Available records →
****
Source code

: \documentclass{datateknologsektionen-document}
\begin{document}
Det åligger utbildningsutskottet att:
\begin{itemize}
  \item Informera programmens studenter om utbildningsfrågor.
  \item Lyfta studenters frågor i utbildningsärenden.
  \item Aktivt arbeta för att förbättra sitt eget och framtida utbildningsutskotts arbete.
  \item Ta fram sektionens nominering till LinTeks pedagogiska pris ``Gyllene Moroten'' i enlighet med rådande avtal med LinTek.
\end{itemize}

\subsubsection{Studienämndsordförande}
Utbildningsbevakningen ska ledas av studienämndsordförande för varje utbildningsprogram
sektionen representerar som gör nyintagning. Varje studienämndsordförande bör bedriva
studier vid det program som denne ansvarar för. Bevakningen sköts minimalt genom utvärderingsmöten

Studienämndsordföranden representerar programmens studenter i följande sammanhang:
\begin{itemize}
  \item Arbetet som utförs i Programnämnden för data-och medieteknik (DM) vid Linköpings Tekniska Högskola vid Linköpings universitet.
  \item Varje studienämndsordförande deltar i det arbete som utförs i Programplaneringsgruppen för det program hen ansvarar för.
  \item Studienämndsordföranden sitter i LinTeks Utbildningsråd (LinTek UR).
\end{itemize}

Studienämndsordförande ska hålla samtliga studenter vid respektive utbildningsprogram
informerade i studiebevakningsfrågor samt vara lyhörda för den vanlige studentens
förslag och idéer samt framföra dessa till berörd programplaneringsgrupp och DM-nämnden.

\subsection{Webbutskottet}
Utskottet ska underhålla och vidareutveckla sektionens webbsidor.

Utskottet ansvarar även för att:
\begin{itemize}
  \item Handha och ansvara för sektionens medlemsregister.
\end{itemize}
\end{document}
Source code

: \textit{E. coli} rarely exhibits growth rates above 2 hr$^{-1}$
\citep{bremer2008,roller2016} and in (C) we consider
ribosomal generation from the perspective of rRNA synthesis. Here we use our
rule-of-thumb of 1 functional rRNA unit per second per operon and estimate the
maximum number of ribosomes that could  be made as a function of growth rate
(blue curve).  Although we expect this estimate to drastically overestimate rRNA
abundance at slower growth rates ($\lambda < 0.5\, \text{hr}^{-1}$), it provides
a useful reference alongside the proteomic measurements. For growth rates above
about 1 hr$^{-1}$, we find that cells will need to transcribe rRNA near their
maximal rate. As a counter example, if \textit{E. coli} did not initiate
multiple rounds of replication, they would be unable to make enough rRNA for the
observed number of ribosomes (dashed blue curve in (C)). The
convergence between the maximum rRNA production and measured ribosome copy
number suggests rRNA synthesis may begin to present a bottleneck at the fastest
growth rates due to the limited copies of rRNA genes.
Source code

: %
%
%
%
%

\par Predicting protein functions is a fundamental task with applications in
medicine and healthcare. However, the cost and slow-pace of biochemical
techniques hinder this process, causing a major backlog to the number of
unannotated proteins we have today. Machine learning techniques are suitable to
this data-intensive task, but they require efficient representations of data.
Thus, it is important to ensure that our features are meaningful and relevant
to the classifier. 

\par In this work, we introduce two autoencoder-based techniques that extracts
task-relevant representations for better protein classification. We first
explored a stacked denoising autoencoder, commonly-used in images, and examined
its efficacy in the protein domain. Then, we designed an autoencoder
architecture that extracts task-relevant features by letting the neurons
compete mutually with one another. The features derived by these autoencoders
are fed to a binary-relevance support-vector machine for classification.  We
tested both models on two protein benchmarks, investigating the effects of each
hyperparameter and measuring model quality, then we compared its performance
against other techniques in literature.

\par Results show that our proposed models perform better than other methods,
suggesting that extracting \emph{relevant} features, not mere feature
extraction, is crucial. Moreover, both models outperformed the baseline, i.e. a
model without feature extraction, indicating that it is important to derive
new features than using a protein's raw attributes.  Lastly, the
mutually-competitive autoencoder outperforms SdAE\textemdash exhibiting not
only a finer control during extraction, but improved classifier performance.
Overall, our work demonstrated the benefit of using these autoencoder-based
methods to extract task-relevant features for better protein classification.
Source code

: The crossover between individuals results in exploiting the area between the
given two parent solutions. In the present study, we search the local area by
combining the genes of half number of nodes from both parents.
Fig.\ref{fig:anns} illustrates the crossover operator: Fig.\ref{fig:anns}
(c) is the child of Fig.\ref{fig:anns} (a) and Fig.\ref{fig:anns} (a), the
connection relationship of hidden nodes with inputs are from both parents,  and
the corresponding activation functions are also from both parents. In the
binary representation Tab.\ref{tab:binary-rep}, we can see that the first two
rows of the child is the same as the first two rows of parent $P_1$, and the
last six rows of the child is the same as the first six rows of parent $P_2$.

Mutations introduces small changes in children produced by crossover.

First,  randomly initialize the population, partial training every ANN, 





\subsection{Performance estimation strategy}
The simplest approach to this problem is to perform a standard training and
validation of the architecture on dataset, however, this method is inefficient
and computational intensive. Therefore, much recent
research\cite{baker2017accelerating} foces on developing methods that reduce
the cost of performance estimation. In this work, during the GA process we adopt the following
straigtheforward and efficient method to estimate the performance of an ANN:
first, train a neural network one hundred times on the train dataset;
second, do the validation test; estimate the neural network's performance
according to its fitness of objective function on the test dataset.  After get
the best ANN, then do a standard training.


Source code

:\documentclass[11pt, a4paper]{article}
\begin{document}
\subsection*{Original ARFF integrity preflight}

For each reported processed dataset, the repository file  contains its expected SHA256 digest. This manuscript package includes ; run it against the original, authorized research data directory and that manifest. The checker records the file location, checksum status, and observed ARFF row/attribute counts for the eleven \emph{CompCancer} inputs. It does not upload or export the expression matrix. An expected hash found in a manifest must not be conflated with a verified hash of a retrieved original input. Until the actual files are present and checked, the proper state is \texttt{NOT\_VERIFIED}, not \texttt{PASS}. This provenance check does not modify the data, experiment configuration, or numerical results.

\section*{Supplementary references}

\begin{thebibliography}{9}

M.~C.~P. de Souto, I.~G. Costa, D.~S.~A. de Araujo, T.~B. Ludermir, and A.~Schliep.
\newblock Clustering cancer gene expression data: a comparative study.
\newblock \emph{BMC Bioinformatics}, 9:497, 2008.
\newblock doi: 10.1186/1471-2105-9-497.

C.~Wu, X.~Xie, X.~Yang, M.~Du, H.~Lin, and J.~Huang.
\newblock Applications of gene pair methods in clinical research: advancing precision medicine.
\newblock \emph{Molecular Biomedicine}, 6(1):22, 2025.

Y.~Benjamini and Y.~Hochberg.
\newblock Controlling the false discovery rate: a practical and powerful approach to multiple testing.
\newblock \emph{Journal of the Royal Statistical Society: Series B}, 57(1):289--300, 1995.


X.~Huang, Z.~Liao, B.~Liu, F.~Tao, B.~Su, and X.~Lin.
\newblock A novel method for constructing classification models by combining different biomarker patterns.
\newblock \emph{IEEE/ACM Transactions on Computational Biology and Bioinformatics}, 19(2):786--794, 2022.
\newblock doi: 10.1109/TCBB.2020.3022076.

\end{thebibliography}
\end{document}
****
Brief → Please transcribe exactly the lines above from the line that has "convergence between the" up to and including the line that has "with applications in"; no other line belongs in the answer.

Task answer →
convergence between the maximum rRNA production and measured ribosome copy
number suggests rRNA synthesis may begin to present a bottleneck at the fastest
growth rates due to the limited copies of rRNA genes.
Source code

: %
%
%
%
%

\par Predicting protein functions is a fundamental task with applications in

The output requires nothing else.